One couple rushed past as if they were late for a flight. The mother pushed a stroller carrying a girl who looked about two, and the father held a crying boy who looked about four. The boy lay wiggling across his father’s arms, with head to the dad’s right and feet to his left, his back arched as if he was trying to escape.  The crying grew louder, but the father did not register annoyance or embarrassment in his face.

A large poster hung on the wall of the corridor. The words “Save the Animals” sprawled across the top of the poster, and details about how to donate to the group covered the bottom. In between were more than a dozen photographs of adorable cats and dogs, with friendly eyes pleading with passersby to rescue them. I had watched hundreds of people pass the poster without a twitch suggesting that it had even registered in their consciousness.

Seeking to quiet him, the mother told her son to “look at the animals.” He did. The little boy gazed at the dogs and cats, his countenance brightened, and for a moment he stopped crying. The father never slowed his step and in seconds they were past the pictures. The boy whimpered a little, but didn’t cry again. Soon the family was out of sight.

When I had passed the poster for the first time, my mind registered “Save the Animals” and I noted the presence of dog and cat pictures, but I did not see the dogs and cats in the photos. Performing a mini-experiment, I walked past several other posters and noticed a trend – my mind instantly grasped the message conveyed by the words but took longer to absorb the message carried in the pictures. Like me, most people in airports hurry by the posters and so words are all that stick in our consciousness.

I suspect that the boy was too young to read, and so what he saw was vastly different. There were unintelligible symbols that probably didn’t look very interesting (the words) above and below pictures of fun and friendly animals. One cat had narrow, diamond-shaped pupils while another’s were round and friendly. One dog wore a goofy grin and another a sly smile. Their fur was thick and plush, boasting dozens of shades of brown, black, and grey. Their eyes bubbled over in frolic.

It occurred to me that we adults capture no more than a snapshot of our surroundings, often in the form of words, as we rush from person to person, place to place, and pursuit to pursuit. Unable to get meaning from words, children seek meaning through pictures, sounds, tastes, smells, and sensations. They take longer experiencing life through their senses, and in our haste we pull them away. In this, do we unintentionally deny them the opportunity to find meaning and knowledge in their surroundings? Do we train them to discover meaning and knowledge in books, or more likely movies and television, rather than in life? Do we yank them away from what is real, and give them only a pale substitute in return, the same substitute to which we have limited ourselves?
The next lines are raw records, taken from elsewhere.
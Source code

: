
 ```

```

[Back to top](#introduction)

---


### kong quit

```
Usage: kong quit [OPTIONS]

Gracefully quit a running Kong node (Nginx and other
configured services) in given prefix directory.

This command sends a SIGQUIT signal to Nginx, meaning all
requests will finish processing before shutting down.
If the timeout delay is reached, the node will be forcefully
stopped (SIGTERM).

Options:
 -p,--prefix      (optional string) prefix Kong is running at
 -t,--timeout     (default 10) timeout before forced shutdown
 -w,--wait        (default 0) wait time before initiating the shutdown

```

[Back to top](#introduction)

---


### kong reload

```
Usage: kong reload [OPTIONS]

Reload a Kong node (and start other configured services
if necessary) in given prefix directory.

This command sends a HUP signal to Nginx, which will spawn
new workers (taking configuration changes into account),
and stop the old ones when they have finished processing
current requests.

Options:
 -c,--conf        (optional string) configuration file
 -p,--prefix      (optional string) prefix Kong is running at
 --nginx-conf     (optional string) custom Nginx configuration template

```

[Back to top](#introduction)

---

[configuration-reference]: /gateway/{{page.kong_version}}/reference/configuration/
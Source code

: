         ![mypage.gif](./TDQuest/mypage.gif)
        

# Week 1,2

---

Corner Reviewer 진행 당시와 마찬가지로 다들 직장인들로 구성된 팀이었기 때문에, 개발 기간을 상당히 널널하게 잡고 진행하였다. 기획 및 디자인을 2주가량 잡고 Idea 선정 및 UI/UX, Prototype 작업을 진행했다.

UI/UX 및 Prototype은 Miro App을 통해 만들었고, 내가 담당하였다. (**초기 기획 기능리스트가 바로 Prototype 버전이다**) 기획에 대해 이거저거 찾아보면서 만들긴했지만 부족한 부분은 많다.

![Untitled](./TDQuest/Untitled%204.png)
I love to read, as do my children, and I also love to write. Reading is a great joy – everyone should do it. But words, a construct of man, are information-poor, emotion-poor, and action-poor, compared to Creation, a construct of God. The little boy found an information-, emotion-, and action-rich environment on that poster, the pictures. At first, I found an information-, emotion-, and action-poor environment – the words “Save the Animals.” I suspect that his parents were just like me, and I suspect that most literate adults are just like us.

Jesus said, “unless you change and become like little children, you will never enter the kingdom of heaven (Matthew 18:3).” Perhaps this is part of what He meant.